◆ **Task instructions**:
Please return each of the entries that follow, unchanged in every word.

___ Data excerpts

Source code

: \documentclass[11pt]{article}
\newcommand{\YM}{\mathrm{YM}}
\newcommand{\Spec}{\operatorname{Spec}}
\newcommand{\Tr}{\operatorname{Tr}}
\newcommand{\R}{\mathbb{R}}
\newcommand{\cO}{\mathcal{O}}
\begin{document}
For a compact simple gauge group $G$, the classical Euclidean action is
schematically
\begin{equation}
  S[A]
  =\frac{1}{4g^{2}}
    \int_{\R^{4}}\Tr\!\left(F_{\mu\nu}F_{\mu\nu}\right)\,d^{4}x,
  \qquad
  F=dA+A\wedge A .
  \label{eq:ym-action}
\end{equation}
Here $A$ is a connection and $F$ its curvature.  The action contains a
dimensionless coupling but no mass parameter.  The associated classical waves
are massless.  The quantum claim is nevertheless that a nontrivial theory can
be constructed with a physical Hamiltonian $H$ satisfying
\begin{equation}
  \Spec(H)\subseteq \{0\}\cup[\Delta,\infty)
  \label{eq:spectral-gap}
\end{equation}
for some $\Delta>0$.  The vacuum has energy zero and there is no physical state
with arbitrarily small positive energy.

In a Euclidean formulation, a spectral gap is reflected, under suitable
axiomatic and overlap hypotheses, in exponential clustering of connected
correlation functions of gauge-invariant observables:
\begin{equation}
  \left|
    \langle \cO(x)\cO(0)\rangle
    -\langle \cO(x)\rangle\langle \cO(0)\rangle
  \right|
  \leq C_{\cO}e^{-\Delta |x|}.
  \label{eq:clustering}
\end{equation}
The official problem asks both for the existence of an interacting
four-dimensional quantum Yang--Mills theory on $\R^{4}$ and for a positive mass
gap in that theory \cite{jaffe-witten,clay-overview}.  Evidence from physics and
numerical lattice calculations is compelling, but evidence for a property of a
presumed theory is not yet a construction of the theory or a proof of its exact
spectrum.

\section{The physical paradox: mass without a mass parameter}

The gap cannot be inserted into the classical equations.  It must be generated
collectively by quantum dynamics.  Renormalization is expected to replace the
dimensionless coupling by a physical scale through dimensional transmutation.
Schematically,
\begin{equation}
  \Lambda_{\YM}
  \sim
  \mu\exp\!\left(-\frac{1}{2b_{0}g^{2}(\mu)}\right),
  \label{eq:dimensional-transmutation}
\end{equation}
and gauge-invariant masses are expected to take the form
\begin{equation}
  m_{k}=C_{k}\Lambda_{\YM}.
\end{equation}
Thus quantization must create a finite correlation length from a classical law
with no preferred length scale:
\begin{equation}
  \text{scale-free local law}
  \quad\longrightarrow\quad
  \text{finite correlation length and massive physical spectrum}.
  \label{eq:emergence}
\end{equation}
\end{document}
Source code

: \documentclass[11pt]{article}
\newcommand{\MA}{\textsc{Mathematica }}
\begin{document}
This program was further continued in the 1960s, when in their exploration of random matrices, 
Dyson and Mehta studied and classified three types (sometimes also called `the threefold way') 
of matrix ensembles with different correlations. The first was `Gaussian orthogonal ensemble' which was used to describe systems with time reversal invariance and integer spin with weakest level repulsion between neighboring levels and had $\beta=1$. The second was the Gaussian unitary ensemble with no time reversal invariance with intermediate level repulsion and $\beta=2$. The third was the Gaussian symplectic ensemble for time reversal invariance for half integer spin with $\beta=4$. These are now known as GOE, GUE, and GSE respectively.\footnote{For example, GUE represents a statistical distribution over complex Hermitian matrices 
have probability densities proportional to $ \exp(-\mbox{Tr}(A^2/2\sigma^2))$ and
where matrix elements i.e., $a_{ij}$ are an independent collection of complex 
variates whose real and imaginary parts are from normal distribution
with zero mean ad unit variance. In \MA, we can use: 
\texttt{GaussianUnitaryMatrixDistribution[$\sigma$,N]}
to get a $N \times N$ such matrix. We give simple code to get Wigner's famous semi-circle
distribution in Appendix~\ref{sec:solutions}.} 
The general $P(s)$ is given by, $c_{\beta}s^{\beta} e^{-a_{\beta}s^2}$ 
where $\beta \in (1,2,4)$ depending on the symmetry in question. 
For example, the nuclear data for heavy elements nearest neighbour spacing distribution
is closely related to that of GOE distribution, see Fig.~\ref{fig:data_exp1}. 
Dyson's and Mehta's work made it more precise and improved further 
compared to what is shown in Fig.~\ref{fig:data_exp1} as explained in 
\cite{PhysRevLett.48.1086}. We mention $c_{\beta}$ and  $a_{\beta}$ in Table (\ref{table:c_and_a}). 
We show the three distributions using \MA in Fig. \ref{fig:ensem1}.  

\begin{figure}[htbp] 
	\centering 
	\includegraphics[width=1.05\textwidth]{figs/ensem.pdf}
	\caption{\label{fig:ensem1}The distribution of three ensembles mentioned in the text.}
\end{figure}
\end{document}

______

◆ **Solution to the exercise**:
Source code

: \documentclass[11pt]{article}
\newcommand{\YM}{\mathrm{YM}}
\newcommand{\Spec}{\operatorname{Spec}}
\newcommand{\Tr}{\operatorname{Tr}}
\newcommand{\R}{\mathbb{R}}
\newcommand{\cO}{\mathcal{O}}
\begin{document}
For a compact simple gauge group $G$, the classical Euclidean action is
schematically
\begin{equation}
  S[A]
  =\frac{1}{4g^{2}}
    \int_{\R^{4}}\Tr\!\left(F_{\mu\nu}F_{\mu\nu}\right)\,d^{4}x,
  \qquad
  F=dA+A\wedge A .
  \label{eq:ym-action}
\end{equation}
Here $A$ is a connection and $F$ its curvature.  The action contains a
dimensionless coupling but no mass parameter.  The associated classical waves
are massless.  The quantum claim is nevertheless that a nontrivial theory can
be constructed with a physical Hamiltonian $H$ satisfying
\begin{equation}
  \Spec(H)\subseteq \{0\}\cup[\Delta,\infty)
  \label{eq:spectral-gap}
\end{equation}
for some $\Delta>0$.  The vacuum has energy zero and there is no physical state
with arbitrarily small positive energy.

In a Euclidean formulation, a spectral gap is reflected, under suitable
axiomatic and overlap hypotheses, in exponential clustering of connected
correlation functions of gauge-invariant observables:
\begin{equation}
  \left|
    \langle \cO(x)\cO(0)\rangle
    -\langle \cO(x)\rangle\langle \cO(0)\rangle
  \right|
  \leq C_{\cO}e^{-\Delta |x|}.
  \label{eq:clustering}
\end{equation}
The official problem asks both for the existence of an interacting
four-dimensional quantum Yang--Mills theory on $\R^{4}$ and for a positive mass
gap in that theory \cite{jaffe-witten,clay-overview}.  Evidence from physics and
numerical lattice calculations is compelling, but evidence for a property of a
presumed theory is not yet a construction of the theory or a proof of its exact
spectrum.

\section{The physical paradox: mass without a mass parameter}

The gap cannot be inserted into the classical equations.  It must be generated
collectively by quantum dynamics.  Renormalization is expected to replace the
dimensionless coupling by a physical scale through dimensional transmutation.
Schematically,
\begin{equation}
  \Lambda_{\YM}
  \sim
  \mu\exp\!\left(-\frac{1}{2b_{0}g^{2}(\mu)}\right),
  \label{eq:dimensional-transmutation}
\end{equation}
and gauge-invariant masses are expected to take the form
\begin{equation}
  m_{k}=C_{k}\Lambda_{\YM}.
\end{equation}
Thus quantization must create a finite correlation length from a classical law
with no preferred length scale:
\begin{equation}
  \text{scale-free local law}
  \quad\longrightarrow\quad
  \text{finite correlation length and massive physical spectrum}.
  \label{eq:emergence}
\end{equation}
\end{document}
Source code

: \documentclass[11pt]{article}
\newcommand{\MA}{\textsc{Mathematica }}
\begin{document}
This program was further continued in the 1960s, when in their exploration of random matrices, 
Dyson and Mehta studied and classified three types (sometimes also called `the threefold way') 
of matrix ensembles with different correlations. The first was `Gaussian orthogonal ensemble' which was used to describe systems with time reversal invariance and integer spin with weakest level repulsion between neighboring levels and had $\beta=1$. The second was the Gaussian unitary ensemble with no time reversal invariance with intermediate level repulsion and $\beta=2$. The third was the Gaussian symplectic ensemble for time reversal invariance for half integer spin with $\beta=4$. These are now known as GOE, GUE, and GSE respectively.\footnote{For example, GUE represents a statistical distribution over complex Hermitian matrices 
have probability densities proportional to $ \exp(-\mbox{Tr}(A^2/2\sigma^2))$ and
where matrix elements i.e., $a_{ij}$ are an independent collection of complex 
variates whose real and imaginary parts are from normal distribution
with zero mean ad unit variance. In \MA, we can use: 
\texttt{GaussianUnitaryMatrixDistribution[$\sigma$,N]}
to get a $N \times N$ such matrix. We give simple code to get Wigner's famous semi-circle
distribution in Appendix~\ref{sec:solutions}.} 
The general $P(s)$ is given by, $c_{\beta}s^{\beta} e^{-a_{\beta}s^2}$ 
where $\beta \in (1,2,4)$ depending on the symmetry in question. 
For example, the nuclear data for heavy elements nearest neighbour spacing distribution
is closely related to that of GOE distribution, see Fig.~\ref{fig:data_exp1}. 
Dyson's and Mehta's work made it more precise and improved further 
compared to what is shown in Fig.~\ref{fig:data_exp1} as explained in 
\cite{PhysRevLett.48.1086}. We mention $c_{\beta}$ and  $a_{\beta}$ in Table (\ref{table:c_and_a}). 
We show the three distributions using \MA in Fig. \ref{fig:ensem1}.  

\begin{figure}[htbp] 
	\centering 
	\includegraphics[width=1.05\textwidth]{figs/ensem.pdf}
	\caption{\label{fig:ensem1}The distribution of three ensembles mentioned in the text.}
\end{figure}
\end{document}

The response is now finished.